Sunday 4 August 2019

Election 2019: How Andrew Scheer plans to remake education in Canada

Do you want your tax dollars to be sent to parents to subsidize putting their children in private schools? Andrew Scheer promises to give parents $4,000 per child to help them send their kids to private schools. Could be prep schools, could be religious schools. Oh, and $1,000 per child for parents to keep the kids home and home-school them.

Scheer has 5 children in private religious schools. Let's see... Oh! That's $20,000 to help out the struggling Scheer household. Per year.

Are you ok with this? Does this seem like a good idea?

No? Congratulations, that makes you a radical leftist, according to Andrew Scheer.

See? This is how it works. He will propose ever more objectionable things and then call anyone who disagrees names. Names, incidentally, that come straight from the Republicans.

It is a Republican strategy. They reward parents for sending their children to private schools, particularly schools that reinforce the religious and capitalist beliefs of the party.This leaves less money to pay for the public education system. The public system deteriorates. The best teachers are lured away by the promise of better pay, smaller class sizes, fewer or no special needs children. There is no money for new technology, or even books.

Ok, some of you are opening your mouths or poising your fingers over your keyboards, about to argue that all that fancy stuff doesn't make an education better. That when you went to school they didn't have LED panels, they had overhead projectors and teachers wrote on transparencies with a sharpie. Or on the black board, with chalk. And you turned out fine, right? And while it is true that you can teach children to read and write and do math with very few resources, adults coming out into the world with only the ability to read and write and do math will be severely challenged by the demands of modern society and the modern workplace. Even cashiers and fast food employees use computers and other technology at work. Kids who do not receive an education in an environment where they learn to become comfortable learning to use new technologies will have very limited opportunities. They will not be competing for jobs on an even playing field with people who did have a modern education and all the bells and whistles that come with it. Schools now use the internet for research and, theoretically, teach children how to be safe citizens of cyberspace. Schools teach coding, web site development, and web literacy, all essential skills for making your way in the modern world and modern workplace. So settle down. I'm not done.

When a school community decides they need something and there is no money in the school budget for it, parents often fund-raise. But that only really works in more affluent neighbourhoods. If you have no money to spare and your neighbours have no money to spare, you aren't going to be able to sell a lot of chocolate covered almonds. So there is already disparity within the public system based on the socio-economic condition of each school's catchment area.
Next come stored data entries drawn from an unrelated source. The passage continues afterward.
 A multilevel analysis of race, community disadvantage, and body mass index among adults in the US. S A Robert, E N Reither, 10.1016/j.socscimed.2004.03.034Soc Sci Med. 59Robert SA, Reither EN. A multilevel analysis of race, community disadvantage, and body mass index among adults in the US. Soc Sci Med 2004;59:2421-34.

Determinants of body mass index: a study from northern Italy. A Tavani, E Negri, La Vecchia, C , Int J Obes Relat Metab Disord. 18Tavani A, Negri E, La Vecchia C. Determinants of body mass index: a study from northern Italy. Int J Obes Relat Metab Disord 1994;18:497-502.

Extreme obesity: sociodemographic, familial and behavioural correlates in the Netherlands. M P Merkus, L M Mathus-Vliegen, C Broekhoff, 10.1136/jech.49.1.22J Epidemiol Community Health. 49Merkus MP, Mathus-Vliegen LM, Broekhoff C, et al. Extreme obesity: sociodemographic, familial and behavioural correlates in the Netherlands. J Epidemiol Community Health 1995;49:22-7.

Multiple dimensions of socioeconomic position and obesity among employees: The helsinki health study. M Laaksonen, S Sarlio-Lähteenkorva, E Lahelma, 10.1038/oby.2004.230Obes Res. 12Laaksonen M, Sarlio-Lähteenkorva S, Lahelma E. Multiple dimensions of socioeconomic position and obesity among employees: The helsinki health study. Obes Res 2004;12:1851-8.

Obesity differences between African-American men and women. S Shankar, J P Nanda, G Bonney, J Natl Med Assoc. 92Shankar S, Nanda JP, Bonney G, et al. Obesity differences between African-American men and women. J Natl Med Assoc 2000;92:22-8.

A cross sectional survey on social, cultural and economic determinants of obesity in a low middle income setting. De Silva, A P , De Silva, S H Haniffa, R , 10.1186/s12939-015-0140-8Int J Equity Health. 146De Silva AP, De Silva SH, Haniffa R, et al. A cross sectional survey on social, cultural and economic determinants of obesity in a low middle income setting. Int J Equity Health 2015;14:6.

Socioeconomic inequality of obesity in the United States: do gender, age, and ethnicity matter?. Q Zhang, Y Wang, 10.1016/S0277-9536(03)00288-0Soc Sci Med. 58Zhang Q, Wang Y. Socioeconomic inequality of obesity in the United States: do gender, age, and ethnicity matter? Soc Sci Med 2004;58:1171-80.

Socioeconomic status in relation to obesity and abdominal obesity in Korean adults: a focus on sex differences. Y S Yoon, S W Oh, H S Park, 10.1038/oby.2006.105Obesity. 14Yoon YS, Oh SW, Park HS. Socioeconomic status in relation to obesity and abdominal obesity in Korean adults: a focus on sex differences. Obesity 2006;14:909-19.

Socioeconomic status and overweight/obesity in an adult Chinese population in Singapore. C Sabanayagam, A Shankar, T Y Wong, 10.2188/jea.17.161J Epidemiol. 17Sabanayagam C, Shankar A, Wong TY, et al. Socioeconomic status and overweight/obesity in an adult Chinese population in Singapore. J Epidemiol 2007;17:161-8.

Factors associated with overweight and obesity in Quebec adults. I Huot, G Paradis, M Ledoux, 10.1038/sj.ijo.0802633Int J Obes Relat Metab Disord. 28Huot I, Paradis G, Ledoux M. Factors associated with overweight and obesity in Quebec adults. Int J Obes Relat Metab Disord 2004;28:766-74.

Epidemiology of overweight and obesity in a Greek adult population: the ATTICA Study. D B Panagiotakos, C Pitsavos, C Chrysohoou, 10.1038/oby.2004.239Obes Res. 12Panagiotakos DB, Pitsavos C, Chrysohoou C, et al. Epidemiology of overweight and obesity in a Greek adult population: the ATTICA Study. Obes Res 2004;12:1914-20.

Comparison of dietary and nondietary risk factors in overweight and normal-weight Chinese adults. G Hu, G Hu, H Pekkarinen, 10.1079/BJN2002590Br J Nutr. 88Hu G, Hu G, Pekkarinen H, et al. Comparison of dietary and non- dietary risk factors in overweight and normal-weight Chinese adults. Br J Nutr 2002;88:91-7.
What Scheer is proposing would pull more funds out of the public system, thus widening the gap between schools where parents can afford to donate money or buy a lifetime's supply of gift-wrap, and schools where the parents cannot afford to contribute financially. Because wealthier parents, if they don't pull their kids out and put them in the private system, will manage to top up what the government funding lacks. Up to a point.

Buying new soccer balls or other gym equipment, or books for the library, or even laptops for school use, affluent parents would take on. But most likely not the salary of a teacher's aid. And so, when it gets to the point where Mom and Dad realise their precious progeny is not learning much at school because she or he is in a classroom with one teacher trying to cope with 45 ten year olds, and 9 of them have special needs, 3 have behavioural issues, and 6 don't speak English, and there's little to no teacher support, they are liable to sit down and crunch the numbers and seriously consider pulling the child out of the public system and finding a good private school.

Gradually, this reduces the number of affluent parents who will fund-raise for things to supplement the public system. Public schools in less advantaged communities will spiral downward faster because the parents cannot buffer the decline in public funding.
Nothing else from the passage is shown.